Page 100 of Nothing More
“Shit,” Nikolai said softly, in Russian.
“Are they friends of yours?” Tenny asked in a whisper. “They look like the kinda guys I don’t wanna meet in a dark alley, you know?”
Nikolai stabbed his cigarette out. “I need to go.”
“Wait.” Tenny lunged across the table, trapping his hand beneath his own. Played up a show of nerves. When he met Nikolai’s gaze, he saw the boy’s nerves weren’t at all a show, nor was the way he’d gone sheet-white. “We didn’t decide anything. My friends and me – we’re interested in talking to your bosses. In buying from them.”
Panic turned his pupils to pinpricks. “I told you.” He’d been easing up, starting to tilt his head and suggest potential meetings, but all of that was gone, now, blasted away by sight of his betters. “I sell antiques.” He snatched his hand away, and stood – but leaned in just before he bolted, and whispered, “Come see me at Marcel’s. I can get what you need, if you’re serious.”

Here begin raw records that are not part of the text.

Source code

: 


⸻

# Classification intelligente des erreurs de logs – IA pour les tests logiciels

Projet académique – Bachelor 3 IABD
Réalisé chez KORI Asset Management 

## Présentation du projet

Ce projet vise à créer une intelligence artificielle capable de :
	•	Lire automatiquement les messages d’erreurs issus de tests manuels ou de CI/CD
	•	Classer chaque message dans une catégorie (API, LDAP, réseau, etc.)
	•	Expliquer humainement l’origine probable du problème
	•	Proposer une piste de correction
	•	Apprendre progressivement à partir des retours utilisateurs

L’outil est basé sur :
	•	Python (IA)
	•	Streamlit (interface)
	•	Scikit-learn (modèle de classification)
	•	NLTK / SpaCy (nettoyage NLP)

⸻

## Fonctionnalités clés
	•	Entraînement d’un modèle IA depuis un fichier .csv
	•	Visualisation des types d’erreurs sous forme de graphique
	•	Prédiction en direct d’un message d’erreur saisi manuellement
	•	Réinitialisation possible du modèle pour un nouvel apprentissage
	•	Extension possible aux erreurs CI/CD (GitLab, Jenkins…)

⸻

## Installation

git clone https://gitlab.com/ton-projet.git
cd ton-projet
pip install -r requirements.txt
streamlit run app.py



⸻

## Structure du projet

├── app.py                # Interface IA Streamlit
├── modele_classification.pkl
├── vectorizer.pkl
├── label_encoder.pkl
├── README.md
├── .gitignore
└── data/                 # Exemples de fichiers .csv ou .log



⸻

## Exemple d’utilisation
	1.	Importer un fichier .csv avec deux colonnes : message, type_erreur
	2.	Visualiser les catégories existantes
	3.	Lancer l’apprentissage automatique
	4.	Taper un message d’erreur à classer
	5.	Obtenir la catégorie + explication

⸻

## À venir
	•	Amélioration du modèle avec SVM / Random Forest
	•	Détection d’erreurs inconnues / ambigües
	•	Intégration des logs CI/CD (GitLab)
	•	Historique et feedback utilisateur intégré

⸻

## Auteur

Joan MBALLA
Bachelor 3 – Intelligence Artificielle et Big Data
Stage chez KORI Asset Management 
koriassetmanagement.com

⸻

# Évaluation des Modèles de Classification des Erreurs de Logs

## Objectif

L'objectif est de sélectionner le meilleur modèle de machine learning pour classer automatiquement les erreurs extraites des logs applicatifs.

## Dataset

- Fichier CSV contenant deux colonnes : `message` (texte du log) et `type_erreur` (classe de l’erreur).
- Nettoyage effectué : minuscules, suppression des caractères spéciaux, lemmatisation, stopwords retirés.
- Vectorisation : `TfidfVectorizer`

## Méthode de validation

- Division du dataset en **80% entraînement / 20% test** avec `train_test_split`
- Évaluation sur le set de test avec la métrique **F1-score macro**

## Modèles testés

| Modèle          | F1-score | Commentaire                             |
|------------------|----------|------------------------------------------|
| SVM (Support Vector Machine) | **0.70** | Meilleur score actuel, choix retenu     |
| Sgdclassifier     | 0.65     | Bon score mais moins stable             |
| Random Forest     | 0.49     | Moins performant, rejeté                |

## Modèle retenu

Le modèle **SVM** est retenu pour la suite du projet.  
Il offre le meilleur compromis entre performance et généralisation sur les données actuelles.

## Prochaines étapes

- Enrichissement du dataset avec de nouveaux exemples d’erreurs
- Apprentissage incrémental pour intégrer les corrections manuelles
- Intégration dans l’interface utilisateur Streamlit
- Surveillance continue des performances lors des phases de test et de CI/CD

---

“Oh, I’m dead serious,” Tenny assured, and watched the boy take flight.
At the door, one of the three flashy men gripped the back of his shirt when he would have escaped, dragged him in roughly to ask him something Tenny couldn’t hear from this distance.
“Damn,” Kat said behind him.
“Yeah.”
~*~
“Verdict?” Toly asked.
Raven spooned up the first bite of soup, blew across it, and gave it a tentative taste. They’d added chicken, wild rice, and mushrooms, after deglazing with wine, covering with broth, and letting it simmer two hours. She’d never been much of a cook, and so was pleasantly surprised by the flavors of her first mouthful.
She swallowed and nodded. “Not bad. It won’t make you sick, in any event.”
He snorted, and took his own spoonful, nodding and humming and spooning up more, afterward.
It pleased her in a domestic, unexpected way, to see him enjoy something she’d made. As if she’d nourished him, somehow. Goodness knew he could stand to consume more calories. Get more sleep. Frown less.
Take her to bed later…
She said, “You were saying about the renovations?”
He nodded, wiped his mouth.
They were still alone, just the two of them. Cass had taken her bowl of soup and hunk of baguette and gone scurrying off to her room again, completely absorbed in her illustrating. Something about an attached tablet, and pen that wrote on a screen – Raven didn’t pretend to understand. Likewise, Bennet and Shep had taken their dinner back to the TV. She should have scolded them for potentially spilling soup on the sofa, but was enjoying Toly’s company too much to insist they stay in the kitchen.
Each time she saw him, she felt this new connection between them gaining mass, growing heavier, developing its own gravity. Some of it was the rush of desire, the flare of heat in her belly, the anticipatory tingle in her skin. Simple want. But some of it was this, too, the two of them working around each other in the kitchen, preparing the soup, having a glass of wine at the table while they waited for it to cook, talking of nothing. And now sharing a meal together, steam curling off their bowls, warming their faces.
But when it came to the talking of nothing…well, that felt deliberate. They couldn’t talk ofthem, that growing connection, the preposterous idea of it developing into anything serious once all this was over. Given his background, she didn’t want to pry into any of his personal stories, either.So what was it like killing people in Moscow? Did you enjoy the prostitutes and drunken gambling?Likewise, he didn’t try to pry into her past. Didn’t ask about London, about her dating history. About her plans to return there, once she had the New York branch of the agency properly settled.
So it was nothing. Their current topic was the post-explosion renovations at the clubhouse, some of which she’d witnessed a few weeks ago when she made the trip up for the strange meeting between club, friends, and Melissa Dixon, detective.
It was a boring topic, but a safe one.
Toly said, “It cost enough to build a whole new house, but Maverick wanted to” – he did air quotes with his free hand – “preserve the history of the original house.”
“History’s important,” she said. “And always more glamorous than new things.”
He snorted. “There’s nothing glamorous about the clubhouse. It’s a–”
His phone beeped.
He pulled it out with a frown, and Raven took another spoonful of soup to keep from looking like she was snooping. His frown deepened. “It’s your brother. He says I shouldn’t go to Hauser’s tonight.”
She echoed his frown. “Does he say why?”
“No. Just an extra ‘don’t come,’ in all caps.” He fired off a response and tucked the phone away again, expression gone grim, gaze flicking to the wide, windowed French doors that let out onto the terrace.